My husband's influence has brought much healing, love and rest into my life. We are now both retired, and though that was initially disorienting, it is still good. We enjoy the freedom of working at our own pace on projects of interest to us, individually and together. We enjoy waking up slow over a cup of coffee and having meaningful (or goofy) conversations about all sorts of topics. We enjoy traveling, primarily by car; reading silently alone or out loud together; napping when the urge hits, in the recliner or the hammock (weather permitting); going to the gym and running errands in the middle of the day instead of on Saturday when everyone else is out and about.
So, the regular stress of working full time is gone.
Lest you envy us, please remember that we have paid our dues, so to speak, both having "worked" with our families from our youngest years and up until the time we entered our lengthy, demanding, full-time careers. We are grateful for the decline in pressure as our bodies begin to decline in physical capacity.

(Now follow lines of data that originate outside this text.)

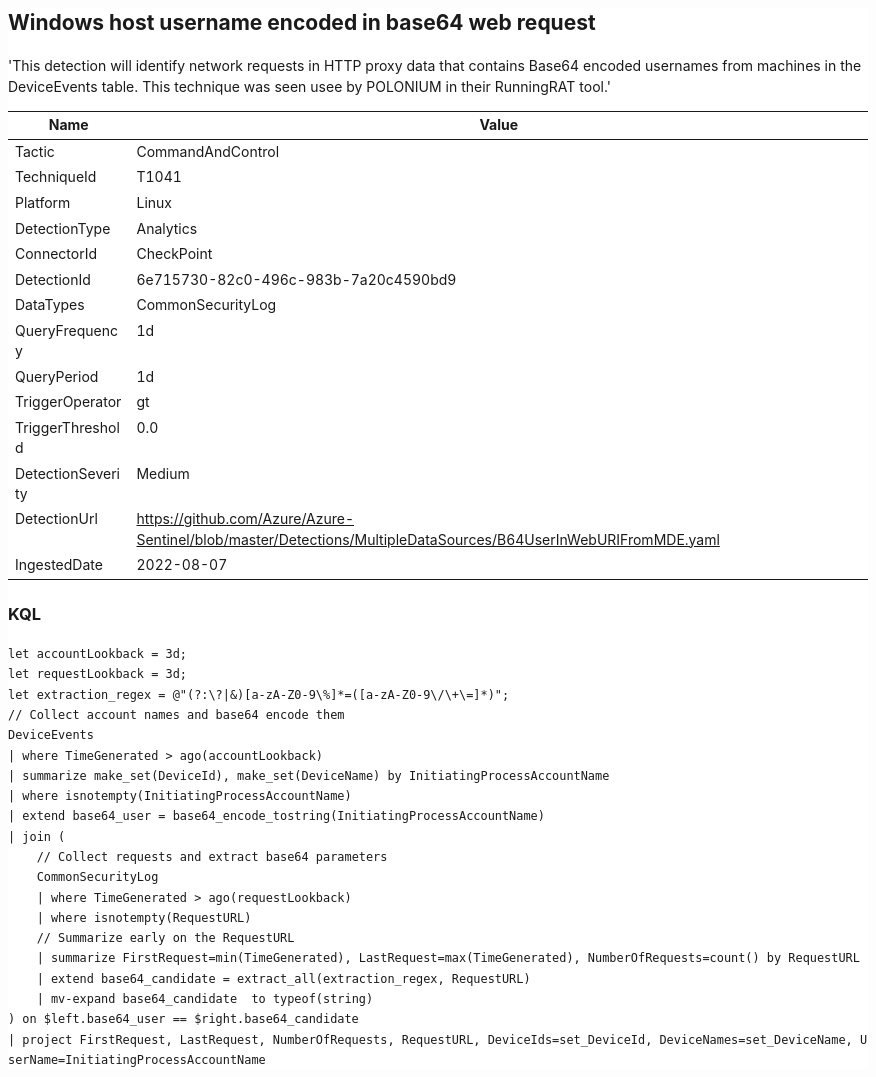 ## Windows host username encoded in base64 web request

'This detection will identify network requests in HTTP proxy data that contains Base64 encoded usernames from machines in the DeviceEvents table.
This technique was seen usee by POLONIUM in their RunningRAT tool.'

|Name | Value |
| --- | --- |
|Tactic | CommandAndControl|
|TechniqueId | T1041|
|Platform | Linux|
|DetectionType | Analytics |
|ConnectorId | CheckPoint |
|DetectionId | 6e715730-82c0-496c-983b-7a20c4590bd9 |
|DataTypes | CommonSecurityLog |
|QueryFrequency | 1d |
|QueryPeriod | 1d |
|TriggerOperator | gt |
|TriggerThreshold | 0.0 |
|DetectionSeverity | Medium |
|DetectionUrl | https://github.com/Azure/Azure-Sentinel/blob/master/Detections/MultipleDataSources/B64UserInWebURIFromMDE.yaml |
|IngestedDate | 2022-08-07 |

### KQL
```kql
let accountLookback = 3d;
let requestLookback = 3d;
let extraction_regex = @"(?:\?|&)[a-zA-Z0-9\%]*=([a-zA-Z0-9\/\+\=]*)";
// Collect account names and base64 encode them
DeviceEvents
| where TimeGenerated > ago(accountLookback)
| summarize make_set(DeviceId), make_set(DeviceName) by InitiatingProcessAccountName
| where isnotempty(InitiatingProcessAccountName)
| extend base64_user = base64_encode_tostring(InitiatingProcessAccountName)
| join (
    // Collect requests and extract base64 parameters
    CommonSecurityLog
    | where TimeGenerated > ago(requestLookback)
    | where isnotempty(RequestURL)
    // Summarize early on the RequestURL
    | summarize FirstRequest=min(TimeGenerated), LastRequest=max(TimeGenerated), NumberOfRequests=count() by RequestURL
    | extend base64_candidate = extract_all(extraction_regex, RequestURL)
    | mv-expand base64_candidate  to typeof(string)
) on $left.base64_user == $right.base64_candidate
| project FirstRequest, LastRequest, NumberOfRequests, RequestURL, DeviceIds=set_DeviceId, DeviceNames=set_DeviceName, UserName=InitiatingProcessAccountName

```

And lest you think life is all unicorns and rainbows, the other day, when I was still reeling from the adrenaline rush and emotional roller coaster of being interviewed, I was abruptly snapped back to reality by a very unpleasant encounter with an angry person. This is not something I want to relive or repeat.
Finally, we are not immune to disease. I am receiving regular updates regarding a brother who has now been in ICU for two weeks since a sudden acute illness required major surgery. We've been walking alongside a dear friend whose daughter has cancer and another friend who just lost his mother. I'm not yet pain free from knee surgery in May. This is the reality of life.
So, even in retirement, the challenge to live in the power of the Holy Spirit continues, and the clash seems to be escalating with the world, the flesh and the devil making an all out attack on my desire to follow the call to obedience and holiness. But there is no need to be afraid.
Jesus said, "In this world you will have trouble, but be of good cheer! I have overcome the world."
Then he adds, and I close with this for you to meditate upon: "Lo, I am with you always." We can rest in that, even in the middle of any storm.